Coloane’nin mürettebatı, keşif için karaya çıkmadan evvelden okyanusun birtakım bazı sakin birtakım bazı azgın sularında, hem tabiatla uğraşa giriyor birebir vakitte birbiriyle hengameye tutuşuyor. Geminin kuşatıcı ortamında söylentiler, ithamlar ve gerçekler birbirine karışıyor. Güvertede yakası açılmadık küfürler yankılanırken tüm mürettebat, “denizin kendine has kanunları bulunduğunu ve bunların karadakilerden farklı olduğunu” biliyor.

Latin Amerika açıklarındaki fırtınalı denizlerinde ve Patagonya’daki beyaz çölde, kıtanın temel sahipleri ve istilacı pozisyonundakilerin kanallarda, kıyılarda ve düzlüklerde alevlenen savaşı çıkıyor karşımıza. Öte yandan, kıtaya ayak basanların kendi ortalarındaki tansiyonlar ve hengameler, tarihi gerçeklerle kurmacayı buluşturuyor. Bu çatışmalar, kurşun üzere ağır sessizlikleri delip geçiyor; “untulmuş topraklar”ı acıyla ve öfkeyle aydınlatıyor.

Birebir coğrafyada aydınlanan öbür şeyler de olduğunu hatırlatıyor Coloane: “bu biçimdesine kuş uçmaz kervan geçmez bir yerde iz bırakmadan adam öldürmek için fazlaca zeki olmanıza gerek yok, diye düşünüyordu. Polis, istekli olduğundan değil, mecburiyetten şöyleki bir soruşturup geçer. Ya kayıp kişi?.. Beşerler daima kaybolur. Kimileri bulunmak istemez bile, kimsenin kendilerinden haberi olmamasını ister ve birçoklarının nerede olduğu fakat baharda buzlar eridikten daha sonra cesetleri ortaya çıktığında aşikâr olur.”

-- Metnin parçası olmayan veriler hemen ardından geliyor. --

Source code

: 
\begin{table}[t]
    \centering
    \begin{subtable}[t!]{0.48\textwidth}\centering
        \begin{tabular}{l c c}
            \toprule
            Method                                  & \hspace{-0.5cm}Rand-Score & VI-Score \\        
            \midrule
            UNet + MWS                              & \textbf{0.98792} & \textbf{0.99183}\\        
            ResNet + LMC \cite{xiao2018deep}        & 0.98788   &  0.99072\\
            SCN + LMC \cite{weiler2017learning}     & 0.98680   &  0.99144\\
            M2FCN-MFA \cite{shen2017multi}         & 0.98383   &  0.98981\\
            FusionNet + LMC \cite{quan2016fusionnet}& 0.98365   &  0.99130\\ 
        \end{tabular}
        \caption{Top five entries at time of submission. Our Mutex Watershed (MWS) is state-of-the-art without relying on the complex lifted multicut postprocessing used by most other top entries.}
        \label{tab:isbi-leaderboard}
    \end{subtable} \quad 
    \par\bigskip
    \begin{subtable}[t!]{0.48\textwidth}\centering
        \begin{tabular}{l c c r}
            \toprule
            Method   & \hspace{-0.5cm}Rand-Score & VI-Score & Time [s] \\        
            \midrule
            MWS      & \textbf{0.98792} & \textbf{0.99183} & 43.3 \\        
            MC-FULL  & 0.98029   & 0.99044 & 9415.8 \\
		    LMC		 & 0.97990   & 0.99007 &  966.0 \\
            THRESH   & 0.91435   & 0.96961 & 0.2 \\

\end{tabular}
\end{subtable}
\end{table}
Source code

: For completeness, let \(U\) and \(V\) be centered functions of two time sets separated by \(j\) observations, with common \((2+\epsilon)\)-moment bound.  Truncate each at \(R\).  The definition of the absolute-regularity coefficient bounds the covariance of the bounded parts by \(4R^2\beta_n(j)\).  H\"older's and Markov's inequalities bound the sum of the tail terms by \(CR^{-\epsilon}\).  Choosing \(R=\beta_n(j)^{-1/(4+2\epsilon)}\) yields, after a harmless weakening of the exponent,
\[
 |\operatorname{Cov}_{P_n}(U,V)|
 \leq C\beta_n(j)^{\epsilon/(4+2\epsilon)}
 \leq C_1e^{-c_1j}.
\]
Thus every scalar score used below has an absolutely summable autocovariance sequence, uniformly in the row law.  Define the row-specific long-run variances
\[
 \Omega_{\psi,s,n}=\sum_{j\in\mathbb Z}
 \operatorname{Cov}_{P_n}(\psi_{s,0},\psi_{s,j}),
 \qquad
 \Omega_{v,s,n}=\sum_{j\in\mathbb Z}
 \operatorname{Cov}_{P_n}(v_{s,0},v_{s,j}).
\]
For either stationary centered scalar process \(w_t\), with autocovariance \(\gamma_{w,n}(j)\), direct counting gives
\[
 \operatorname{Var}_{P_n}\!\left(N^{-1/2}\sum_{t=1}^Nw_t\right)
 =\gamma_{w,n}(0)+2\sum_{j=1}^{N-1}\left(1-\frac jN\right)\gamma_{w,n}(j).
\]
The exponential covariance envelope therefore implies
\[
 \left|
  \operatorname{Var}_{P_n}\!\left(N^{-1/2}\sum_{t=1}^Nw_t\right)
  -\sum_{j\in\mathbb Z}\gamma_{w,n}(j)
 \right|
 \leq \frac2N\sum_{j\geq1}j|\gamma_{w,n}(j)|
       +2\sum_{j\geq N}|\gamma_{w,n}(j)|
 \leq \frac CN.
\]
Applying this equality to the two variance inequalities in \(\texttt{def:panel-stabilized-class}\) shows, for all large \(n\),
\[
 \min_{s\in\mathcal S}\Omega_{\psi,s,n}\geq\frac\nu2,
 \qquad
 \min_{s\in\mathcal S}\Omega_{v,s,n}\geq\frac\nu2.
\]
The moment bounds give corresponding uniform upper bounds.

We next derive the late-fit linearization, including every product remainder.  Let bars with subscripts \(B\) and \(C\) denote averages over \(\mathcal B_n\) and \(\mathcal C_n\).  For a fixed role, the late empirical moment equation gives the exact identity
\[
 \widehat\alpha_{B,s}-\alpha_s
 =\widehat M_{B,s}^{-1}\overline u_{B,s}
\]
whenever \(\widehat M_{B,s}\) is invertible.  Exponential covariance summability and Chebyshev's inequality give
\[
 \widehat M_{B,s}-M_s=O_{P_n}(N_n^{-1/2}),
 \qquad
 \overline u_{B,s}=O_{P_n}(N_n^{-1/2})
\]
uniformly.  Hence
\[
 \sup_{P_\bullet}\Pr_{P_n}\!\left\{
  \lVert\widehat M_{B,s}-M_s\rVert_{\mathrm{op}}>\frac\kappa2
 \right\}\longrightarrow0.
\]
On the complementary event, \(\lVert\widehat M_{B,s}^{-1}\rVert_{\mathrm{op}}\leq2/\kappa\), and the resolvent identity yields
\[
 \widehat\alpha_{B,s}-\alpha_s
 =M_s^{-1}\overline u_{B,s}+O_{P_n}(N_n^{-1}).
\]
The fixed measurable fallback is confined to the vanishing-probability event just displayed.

Coloane, hem Tierra del Fuego’yu birebir vakitte Patagonya’yı ve Latin Amerika’nın öbür tenha yerlerini “hiçliğin ortası” diye niteliyor. Buralarda yaşanan çatışmalar, denizden karaya çıkanların döndürdüğü hileler ve toprağını savunanlar, bölgenin hakikati ve hikayelerin de belkemiği. Diğer bir deyişle insani kıymetlere ehemmiyet verenler ve onları unutmaya başlayanlar içindeki tansiyonu, hem yöredekilerin tıpkı vakitte kıtayı “keşfe” gelenlerin karşısında büyük bir dirençle duran tabiatın ve “umulmadığı kadar haşin olan gerçekliğin” gölgesinde resmediyor Coloane.